The Fund of Funds Index was down 0.84% in September, and has lost 4.08% this
year. Indeed, in September, all strategies were down. As in August, Emerging
Markets was the worst performing strategy, down -6.67%, bringing its year-to-date
performance to -11.69%.
On a year-to-date basis, all strategies are negative except for Commodities,
which is only just in positive territory (up 0.10%). The Emerging Markets Index
is the worst year-to-date performer, followed by the Long/Short Equity Index
(down 5.42%) and by the FX Index (down 3.75%).
The Blue Chip Index was down -1.47% in September, and was down -0.73% for the
first week of October. In the year to October 5 it is down by 5.07%.
Undertakings for Collective Investment in Transferable Securities, or UCITS,
are formed under a set of EU directives that allow investment funds to distribute
throughout the EU on the basis of a single authorization from one member state;
UCITS III is the latest iteration of these directives.
Despite the focus on EU investors, UCITS III-compliant offerings are not limited
to EU-located or domiciled hedge fund firms; in fact, firms across all regions
have created investment vehicles which are compliant with the UCITS III standards.

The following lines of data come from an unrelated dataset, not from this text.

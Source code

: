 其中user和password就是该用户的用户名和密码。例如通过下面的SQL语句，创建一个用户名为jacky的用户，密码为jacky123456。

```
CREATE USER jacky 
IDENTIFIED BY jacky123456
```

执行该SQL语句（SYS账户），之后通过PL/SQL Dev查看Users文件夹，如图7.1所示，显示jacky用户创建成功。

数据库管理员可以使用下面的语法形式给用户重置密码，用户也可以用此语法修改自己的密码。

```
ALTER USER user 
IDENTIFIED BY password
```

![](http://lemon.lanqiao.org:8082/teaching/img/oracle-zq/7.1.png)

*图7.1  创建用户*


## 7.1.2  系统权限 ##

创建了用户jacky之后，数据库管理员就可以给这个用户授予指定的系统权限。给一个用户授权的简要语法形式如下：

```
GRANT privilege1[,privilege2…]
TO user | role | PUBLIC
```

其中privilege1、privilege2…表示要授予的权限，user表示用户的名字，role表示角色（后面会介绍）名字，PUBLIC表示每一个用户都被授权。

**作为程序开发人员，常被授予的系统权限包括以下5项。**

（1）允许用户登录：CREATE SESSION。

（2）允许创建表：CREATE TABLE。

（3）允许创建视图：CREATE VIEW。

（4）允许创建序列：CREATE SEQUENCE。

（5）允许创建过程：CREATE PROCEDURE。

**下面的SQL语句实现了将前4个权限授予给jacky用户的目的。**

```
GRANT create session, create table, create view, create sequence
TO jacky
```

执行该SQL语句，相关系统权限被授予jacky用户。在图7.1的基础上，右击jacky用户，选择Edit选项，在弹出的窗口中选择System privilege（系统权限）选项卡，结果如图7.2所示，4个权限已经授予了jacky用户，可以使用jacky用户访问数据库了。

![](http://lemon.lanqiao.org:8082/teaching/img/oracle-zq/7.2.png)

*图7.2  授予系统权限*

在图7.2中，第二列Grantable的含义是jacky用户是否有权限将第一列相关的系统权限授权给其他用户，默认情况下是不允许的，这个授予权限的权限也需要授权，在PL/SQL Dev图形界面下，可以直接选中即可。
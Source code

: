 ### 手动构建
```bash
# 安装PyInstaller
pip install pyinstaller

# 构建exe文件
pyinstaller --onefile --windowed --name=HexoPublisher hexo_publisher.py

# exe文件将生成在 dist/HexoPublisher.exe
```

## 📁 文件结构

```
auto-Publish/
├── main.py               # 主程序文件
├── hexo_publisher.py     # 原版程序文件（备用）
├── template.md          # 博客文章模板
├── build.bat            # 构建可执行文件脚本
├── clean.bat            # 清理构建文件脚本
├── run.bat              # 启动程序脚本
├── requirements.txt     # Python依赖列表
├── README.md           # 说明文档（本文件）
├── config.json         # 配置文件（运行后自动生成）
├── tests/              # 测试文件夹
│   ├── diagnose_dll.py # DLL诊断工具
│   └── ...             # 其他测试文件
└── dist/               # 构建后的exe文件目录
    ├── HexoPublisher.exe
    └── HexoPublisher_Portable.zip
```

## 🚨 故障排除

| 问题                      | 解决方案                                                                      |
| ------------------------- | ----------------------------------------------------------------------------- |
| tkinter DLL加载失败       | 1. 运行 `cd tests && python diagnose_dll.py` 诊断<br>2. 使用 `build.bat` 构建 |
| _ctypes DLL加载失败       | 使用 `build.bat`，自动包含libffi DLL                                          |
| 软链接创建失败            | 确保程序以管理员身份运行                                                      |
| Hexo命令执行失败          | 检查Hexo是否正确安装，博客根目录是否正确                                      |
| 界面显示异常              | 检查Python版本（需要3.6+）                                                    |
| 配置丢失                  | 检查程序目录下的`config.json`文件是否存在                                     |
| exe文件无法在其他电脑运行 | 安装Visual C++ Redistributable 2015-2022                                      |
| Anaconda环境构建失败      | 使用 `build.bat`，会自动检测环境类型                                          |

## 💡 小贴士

In some cases, firms are receiving UCITS III approval for existing fund vehicles,
while in other cases, firms are launching new products which conform to UCITS
III guidelines.
However, a survey report released on June 6 by RBC Dexia and KPMG challenged
the notion that onshore domiciles could rival the supremacy of the Cayman Islands
amongst hedge fund managers.
Only a quarter (24%) of hedge fund managers who responded to the survey said
that they had already brought offshore funds onshore. Of those, more than half
(55%) said they opted for co-domiciliation by creating onshore clone funds to
complement their existing Cayman or other offshore offerings. Less than 5% of
those with onshore funds said they had decided to transfer the domicile of their
funds to the EU outright. The trend for hedge funds to create more EU regulated
funds seems set to continue however, with 27% of respondents stating that they
are considering doing so.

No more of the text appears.